Which lines of the material contain the word "shipyard"? Show each one.

##### Data listing #####

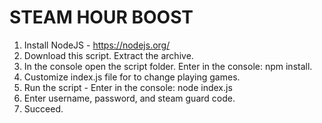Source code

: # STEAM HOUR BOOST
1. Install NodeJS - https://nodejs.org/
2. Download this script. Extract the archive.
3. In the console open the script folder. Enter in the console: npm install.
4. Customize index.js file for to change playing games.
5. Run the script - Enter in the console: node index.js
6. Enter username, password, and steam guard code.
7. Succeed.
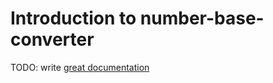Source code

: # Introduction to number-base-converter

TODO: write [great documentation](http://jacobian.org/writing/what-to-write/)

#####
##### Data listing #####

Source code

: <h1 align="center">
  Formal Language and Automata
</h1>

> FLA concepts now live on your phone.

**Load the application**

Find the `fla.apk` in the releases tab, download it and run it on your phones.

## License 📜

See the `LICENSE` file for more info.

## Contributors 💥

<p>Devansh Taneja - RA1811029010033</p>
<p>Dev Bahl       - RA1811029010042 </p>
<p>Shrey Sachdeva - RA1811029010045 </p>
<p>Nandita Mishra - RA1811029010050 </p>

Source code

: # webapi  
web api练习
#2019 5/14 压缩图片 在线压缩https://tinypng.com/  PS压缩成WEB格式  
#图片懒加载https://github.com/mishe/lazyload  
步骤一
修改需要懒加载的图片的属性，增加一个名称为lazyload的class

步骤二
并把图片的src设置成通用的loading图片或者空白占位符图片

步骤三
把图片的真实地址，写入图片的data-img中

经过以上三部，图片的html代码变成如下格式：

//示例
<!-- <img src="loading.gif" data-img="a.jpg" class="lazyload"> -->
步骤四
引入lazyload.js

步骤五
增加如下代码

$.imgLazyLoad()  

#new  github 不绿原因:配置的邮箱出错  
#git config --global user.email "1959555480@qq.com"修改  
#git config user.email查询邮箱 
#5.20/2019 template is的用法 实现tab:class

#####
##### Data listing #####

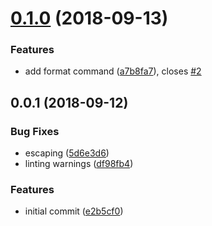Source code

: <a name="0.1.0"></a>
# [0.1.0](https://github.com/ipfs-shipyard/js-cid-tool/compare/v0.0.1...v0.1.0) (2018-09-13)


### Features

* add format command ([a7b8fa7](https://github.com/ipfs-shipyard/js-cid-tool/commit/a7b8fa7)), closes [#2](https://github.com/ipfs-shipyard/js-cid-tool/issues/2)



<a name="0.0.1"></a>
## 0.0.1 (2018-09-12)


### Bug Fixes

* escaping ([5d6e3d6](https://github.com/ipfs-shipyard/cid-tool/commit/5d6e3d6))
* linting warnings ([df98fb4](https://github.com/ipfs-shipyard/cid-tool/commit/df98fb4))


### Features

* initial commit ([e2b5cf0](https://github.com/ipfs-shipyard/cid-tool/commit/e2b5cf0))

#####

Result for this exercise:
# [0.1.0](https://github.com/ipfs-shipyard/js-cid-tool/compare/v0.0.1...v0.1.0) (2018-09-13)
* add format command ([a7b8fa7](https://github.com/ipfs-shipyard/js-cid-tool/commit/a7b8fa7)), closes [#2](https://github.com/ipfs-shipyard/js-cid-tool/issues/2)
* escaping ([5d6e3d6](https://github.com/ipfs-shipyard/cid-tool/commit/5d6e3d6))
* linting warnings ([df98fb4](https://github.com/ipfs-shipyard/cid-tool/commit/df98fb4))
* initial commit ([e2b5cf0](https://github.com/ipfs-shipyard/cid-tool/commit/e2b5cf0))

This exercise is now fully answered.